Accurate prostate MR image segmentation is a necessary preprocessing stage for computer-assisted diagnostic algorithms. Convolutional neural network, as a research focus in recent years, has been proven to be powerful in computer vision field. Recently, the most effective prostate MRI segmentation technology mainly relies on full convolutional network which has been widely used in semantic segmentation task. However, it's independent and identically distributed assumption neglect the structural regularity present in MR images and miss information between pixels. In this paper, we propose an MRI-conditional generative adversarial networks for prostate segmentation. Our adversarial training make it context aware and the use of adversarial loss functions learn high-level structural information. The network consist of a generator and a discriminator. The generator consists of a contraction channel and an expansion channel like U-Net. The method we proposed uses a multi-scale discriminator which consist of two discriminators with the same structure but different input sizes. The objective function has two parts: one is the adversarial loss, the other is feature matching loss which stabilizes the training and get better convergence. The experiment show that our network can accurately segment the prostate MRI and outperforms most existing methods.
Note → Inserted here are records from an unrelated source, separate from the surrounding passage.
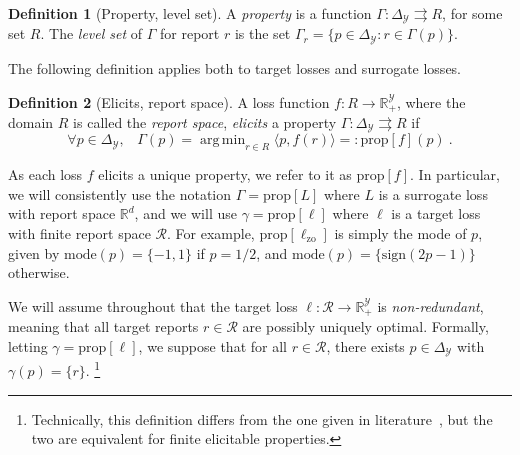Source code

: \documentclass{article}
\theoremstyle{definition}\newtheorem{definition}{Definition}
\theoremstyle{definition}\newtheorem{assumption}{Assumption}
\DeclareMathOperator*{\argmin}{arg\,min}
\newcommand{\reals}{\mathbb{R}}
\newcommand{\prop}[1]{\mathrm{prop}[#1]}
\newcommand{\simplex}{\Delta_\Y}
\newcommand{\R}{\mathcal{R}}
\newcommand{\Y}{\mathcal{Y}}
\newcommand{\inprod}[2]{\langle #1, #2 \rangle}%
\newcommand{\toto}{\rightrightarrows}
\newcommand{\zeroone}{\ell_{\mathrm{zo}}}
\newcommand{\sign}{\mathrm{sign}}
\newcommand{\mode}{\mathrm{mode}}
\begin{document}
\begin{definition}[Property, level set]\label{def:property}
  A \emph{property} is a function $\Gamma:\simplex\toto R$, for some set $R$.
  The \emph{level set} of $\Gamma$ for report $r$ is the set $\Gamma_r = \{p \in \simplex : r \in \Gamma(p)\}$.
\end{definition}
The following definition applies both to target losses and surrogate losses.
\begin{definition}[Elicits, report space]
  \label{def:elicits}
  A loss function $f:R\to\reals^\Y_+$, where the domain $R$ is called the \emph{report space}, \emph{elicits} a property $\Gamma:\simplex \toto R$ if
  \begin{equation}
    \forall p\in\simplex,\;\;\;\Gamma(p) = \argmin_{r \in R} \inprod{p}{f(r)} =: \prop{f}(p)~.
  \end{equation}
\end{definition}
As each loss $f$ elicits a unique property, we refer to it as $\prop{f}$.
In particular, we will consistently use the notation $\Gamma = \prop{L}$ where $L$ is a surrogate loss with report space $\reals^d$, and we will use $\gamma = \prop{\ell}$ where $\ell$ is a target loss with finite report space $\R$.
For example, $\prop{\zeroone}$ is simply the mode of $p$, given by $\mode(p) = \{-1,1\}$ if $p=1/2$, and $\mode(p) = \{\sign(2p-1)\}$ otherwise.

We will assume throughout that the target loss $\ell : \R \to \reals^\Y_+$ is \emph{non-redundant}, meaning that all target reports $r \in \R$ are possibly uniquely optimal.
Formally, letting $\gamma = \prop{\ell}$, we suppose that for all $r \in \R$, there exists $p \in \simplex$ with $\gamma(p) = \{r\}$.%
\footnote{Technically, this definition differs from the one given in literature~\cite{frongillo2014general,finocchiaro2019embedding}, but the two are equivalent for finite elicitable properties.}
\end{document}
机译:准确的前列腺MR图像分割是计算机辅助诊断算法的必要预处理阶段。卷积神经网络,作为近年来的研究重点,已被证明在计算机视觉领域有力。最近,最有效的前列腺MRI分割技术主要依赖于已广泛用于语义分割任务的完整卷积网络。然而,它是独立的,并且相同的分布式假设忽略了MR图像中存在的结构规律和像素之间的错误信息。在本文中,我们向前列腺细分提出了MRI条件生成的对抗网络。我们的对抗培训使其上下文意识到并使用对抗性损失函数学习高级结构信息。该网络由发电机和鉴别器组成。发电机由收缩频道和U-Net等扩展通道组成。我们提出的方法使用多尺度鉴别器,该鉴别器由两个具有相同结构但不同输入尺寸的鉴别器组成。目标函数有两部分:一个是对抗性损失,另一个是具有稳定训练的特征匹配损失并获得更好的收敛性。实验表明,我们的网络可以准确地分割前列腺MRI并优于大多数现有方法。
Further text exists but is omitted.